This is the second year I’ve made this tour, which takes farmers and soil conservation leaders to some of the most innovative farm operations on the planet. Today we’re outside Toledo, Ohio, where the focus has been cleaning up Lake Erie and finding better ways to address soil loss in the Maumee River Watershed.
At the 4,000-head Bridgewater Dairy they recycle practically everything, including the manure. Anaerobic digesters process it for animal bedding. Methane gas fuels two 1,000-hp engines which supply enough power for the dairy and provide more leftover power that goes back to the local power company.
At the Gary and Scott Mavis (left) farm near Edgerton, fields are divided into yield zones based on past yield maps and soil types. Soil is tested in each zone separately, then lime, fertilizer, nitrogen is applied variable rate based on the yield potential in each zone. The farm even hires its own precision tech consultant to make sure they’re getting the most out of their data.

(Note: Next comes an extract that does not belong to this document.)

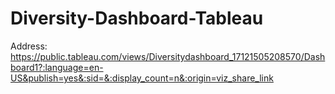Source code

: # Diversity-Dashboard-Tableau
Address: https://public.tableau.com/views/Diversitydashboard_17121505208570/Dashboard1?:language=en-US&publish=yes&:sid=&:display_count=n&:origin=viz_share_link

Over at the Allen Dean farm, USDA soil scientist and free spirit Frank Gibbs is talking up to the crowd of onlookers – literally – as he speaks to us from a soil pit he had dug earlier. With his flowing blond hair, bolo tie and cowboy hat, Gibbs is unlike any USDA guy I’ve ever met. He doesn’t look much like a typical soil scientist and, frankly, doesn’t sound much like one either. He talks about the virtues of night crawlers, organic matter and the glacial movements that created the deep, rich soils of America’s heartland. His take-home message: stop whining about the quality of our soils and realize that we have some of the best resources on earth. “We complain about our soils, but people here have it good,” he says. “Other places in the world would be jealous to have this soil and these drainage systems.”
Gibbs' advice to no-tillers? Stick with it. Forget ‘situational tillage,’ where you happen to rip up soils once every four or five years. “That just wrecks all the earthworm casings, and you wreck your water infiltration in the process,” says Gibbs (left).
Across the road, Dean tells us how he has incorporated cover crops into his no-till soybean and wheat operation. He grows radishes, annual ryegrass and cereal rye to keep water in place and provide nutrients to the beans after burn down. “It’s all about water quality, making sure we don’t have phosphorus runoff,” he says. “Anywhere we had ryegrass, we had crystal clear water runoff after snow melt.”
To prove his point, Dean (below) hoists a jar of water so clear it looks like it came from an Aquafina bottle. Two cloudy bottles nearby had five and 12 times the phosphorous content that the clear jug held. Those other jugs came from upstream water where there had been no cover crops, Dean notes.
It does cost something to seed and buy those crops. And it takes some timing in the fall to make sure it gets done. But Dean looks at the value of the soil and the nutrients he’s keeping in place.
“We can’t afford to let nutrients go downstream,” he says. “Cover crops help us continually recycle those nutrients. We’re using less fertilizer today because we have higher average organic matter across the farm, and that comes from the cover crops.”
Nearly all the visits today were about innovation, recycling, keeping nutrients in place, and doing things that will save farmers money and resources. With a little extra management these practices can pay off for just about everybody.
“When we talk about no-till and cover crops, remember, these are not the goal – they are simply the best tools to use to improve soil health,” says Scarpitti. “They are the best ways to create a sustainable system to plant your crops into.”